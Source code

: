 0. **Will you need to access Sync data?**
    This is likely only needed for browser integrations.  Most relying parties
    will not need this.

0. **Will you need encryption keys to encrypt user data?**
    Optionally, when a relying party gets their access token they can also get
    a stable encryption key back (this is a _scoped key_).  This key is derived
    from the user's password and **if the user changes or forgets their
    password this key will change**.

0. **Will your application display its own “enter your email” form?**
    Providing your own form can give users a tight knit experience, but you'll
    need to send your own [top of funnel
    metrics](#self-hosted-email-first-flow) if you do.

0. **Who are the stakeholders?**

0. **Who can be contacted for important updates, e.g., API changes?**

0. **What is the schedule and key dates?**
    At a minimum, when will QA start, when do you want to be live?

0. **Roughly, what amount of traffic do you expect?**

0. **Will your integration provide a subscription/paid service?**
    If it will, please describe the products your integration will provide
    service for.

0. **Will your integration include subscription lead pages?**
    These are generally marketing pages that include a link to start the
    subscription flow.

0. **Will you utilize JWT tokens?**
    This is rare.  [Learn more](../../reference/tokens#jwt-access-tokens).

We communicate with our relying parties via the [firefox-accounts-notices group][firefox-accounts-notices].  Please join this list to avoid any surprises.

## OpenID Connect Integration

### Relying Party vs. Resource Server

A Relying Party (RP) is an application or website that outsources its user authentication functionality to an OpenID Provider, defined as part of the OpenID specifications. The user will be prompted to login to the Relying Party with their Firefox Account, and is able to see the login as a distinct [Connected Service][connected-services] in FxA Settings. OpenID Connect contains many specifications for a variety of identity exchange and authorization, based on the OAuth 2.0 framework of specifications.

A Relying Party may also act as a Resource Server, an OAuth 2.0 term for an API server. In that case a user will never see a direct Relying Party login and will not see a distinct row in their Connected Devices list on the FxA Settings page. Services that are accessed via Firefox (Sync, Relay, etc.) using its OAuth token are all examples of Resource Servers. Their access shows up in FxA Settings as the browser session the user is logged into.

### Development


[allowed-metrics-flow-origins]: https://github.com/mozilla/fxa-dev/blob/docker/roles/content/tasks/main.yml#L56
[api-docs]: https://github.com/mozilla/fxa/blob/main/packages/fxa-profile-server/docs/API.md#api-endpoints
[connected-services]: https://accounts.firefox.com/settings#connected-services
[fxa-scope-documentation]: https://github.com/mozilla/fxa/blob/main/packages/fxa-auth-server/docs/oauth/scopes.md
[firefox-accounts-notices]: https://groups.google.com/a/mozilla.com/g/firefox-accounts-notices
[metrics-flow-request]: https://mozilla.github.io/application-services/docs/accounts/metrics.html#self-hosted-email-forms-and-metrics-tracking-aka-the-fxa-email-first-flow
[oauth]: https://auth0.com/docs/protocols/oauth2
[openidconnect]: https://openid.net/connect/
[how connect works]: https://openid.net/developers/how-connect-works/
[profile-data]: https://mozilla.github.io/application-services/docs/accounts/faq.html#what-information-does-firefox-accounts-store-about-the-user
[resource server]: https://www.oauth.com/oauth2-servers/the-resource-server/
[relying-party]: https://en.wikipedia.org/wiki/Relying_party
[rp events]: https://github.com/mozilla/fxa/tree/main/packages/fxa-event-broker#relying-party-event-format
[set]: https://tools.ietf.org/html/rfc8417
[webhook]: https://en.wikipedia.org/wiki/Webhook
============================================================
TASK OBJECTIVE: Your answer should consist of the lines from the material that contain "wikipedia".

ANSWER SPACE:
[relying-party]: https://en.wikipedia.org/wiki/Relying_party
[webhook]: https://en.wikipedia.org/wiki/Webhook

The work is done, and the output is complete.